I’ve got some concerns about how “brand management” might be a shiny veneer to cover “centralization” from Oxford or the Bay Area, and what the consequences of it may be. These concerns aren’t about projects in Oxford, per se, but about some aspects of Effective Altruism Outreach. I’ll save most of them for a later post on the subject broadly. My question now is: how much will EA Outreach focus upon centralizing and narrowing who shares information, and to what extent will you make attempts at tamping down other voices in the movement in terms of “damage control”.
I’m worried EA Outreach will create an appearance of a lack of diversity and peer-review within the movement, the false conception newcomers aren’t explicitly welcomed to intellectually engage existing ideas, or the Centre for Effective Altruism will become a bottleneck which cannot handle all the attention it may soon receive.
On the other hand, I think these concerns might be overblown. Also, I’m aware other social movements have been more centralized and not necessarily spontaneously “grass-roots”. In leading the civil rights movement, Martin Luther King, Jr. and his peers had strategies for non-violent resistance and direct action. Representations of history in popular media seem to gloss over this. So, I understand the need for a community to reach an accord on “brand management”, and public perception, with its “thought leaders”, for lack of a better term.
I think it would be best if Effective Altruism Outreach prepared to begin a dialogue with others in the movement, perhaps on a forum, perhaps with bloggers or writers or vocal members of the movement they already expect to share their own perspectives on publications from within effective altruism. I think it should take place in a way in which it’s made clear attempts to restrict or censor will not be made, but EAO sincerely wants to work as peers with others to think about positive or negative consequences of how communication happens.
Do you have any perspective on what or how the rest of us can do to help and not hinder the growth of effective altruism, in a way that both allows us to remain independent voices, without watering down the core strength and mission of effective altruism?

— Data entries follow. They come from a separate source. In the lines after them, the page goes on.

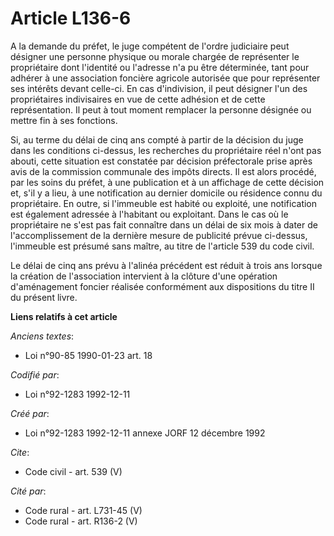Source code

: # Article L136-6

A la demande du préfet, le juge compétent de l'ordre judiciaire peut désigner une personne physique ou morale chargée de
représenter le propriétaire dont l'identité ou l'adresse n'a pu être déterminée, tant pour adhérer à une association foncière
agricole autorisée que pour représenter ses intérêts devant celle-ci. En cas d'indivision, il peut désigner l'un des
propriétaires indivisaires en vue de cette adhésion et de cette représentation. Il peut à tout moment remplacer la personne
désignée ou mettre fin à ses fonctions. 

Si, au terme du délai de cinq ans compté à partir de la décision du juge dans les conditions ci-dessus, les recherches du
propriétaire réel n'ont pas abouti, cette situation est constatée par décision préfectorale prise après avis de la commission
communale des impôts directs. Il est alors procédé, par les soins du préfet, à une publication et à un affichage de cette
décision et, s'il y a lieu, à une notification au dernier domicile ou résidence connu du propriétaire. En outre, si
l'immeuble est habité ou exploité, une notification est également adressée à l'habitant ou exploitant. Dans le cas où le
propriétaire ne s'est pas fait connaître dans un délai de six mois à dater de l'accomplissement de la dernière mesure de
publicité prévue ci-dessus, l'immeuble est présumé sans maître, au titre de l'article 539 du code civil. 

Le délai de cinq ans prévu à l'alinéa précédent est réduit à trois ans lorsque la création de l'association intervient à la
clôture d'une opération d'aménagement foncier réalisée conformément aux dispositions du titre II du présent livre.

**Liens relatifs à cet article**

_Anciens textes_:

  - Loi n°90-85 1990-01-23 art. 18

_Codifié par_:

  - Loi n°92-1283 1992-12-11

_Créé par_:

  - Loi n°92-1283 1992-12-11 annexe JORF 12 décembre 1992

_Cite_:

  - Code civil - art. 539 (V)

_Cité par_:

  - Code rural - art. L731-45 (V)
  - Code rural - art. R136-2 (V)
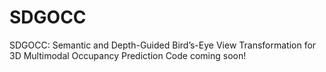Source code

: # SDGOCC
SDGOCC: Semantic and Depth-Guided Bird’s-Eye View Transformation for 3D Multimodal Occupancy Prediction
Code coming soon!

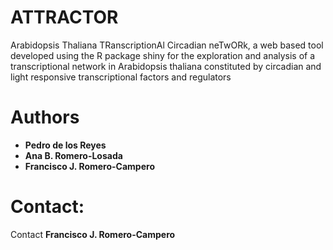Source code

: # ATTRACTOR
Arabidopsis Thaliana TRanscriptionAl Circadian neTwORk, a web based tool developed using the R package shiny for the exploration and analysis of a transcriptional network in Arabidopsis thaliana constituted by circadian and light responsive transcriptional factors and regulators


Authors
=======

* **Pedro de los Reyes**
* **Ana B. Romero-Losada**
* **Francisco J. Romero-Campero**

Contact:
========

Contact **Francisco J. Romero-Campero**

I’ve got some concerns about how “brand management” might be a shiny veneer to cover “centralization” from Oxford or the Bay Area, and what the consequences of it may be.
That would explain how concerned people mostly come from these places, and why they have unusually high concern for a social movement.
I’ve got some concerns about how “brand management” might be a shiny veneer to cover >”centralization” from Oxford or the Bay Area, and what the consequences of it may be. >These concerns aren’t about projects in Oxford, per se, but about some aspects of Effective >Altruism Outreach. I’ll save most of them for a later post on the subject broadly. My question >now is: how much will EA Outreach focus upon centralizing and narrowing who shares >information, and to what extent will you make attempts at tamping down other voices in the >movement in terms of “damage control”.
Impala:
That would explain how concerned people mostly come from these places, and why they >have unusually high concern for a social movement.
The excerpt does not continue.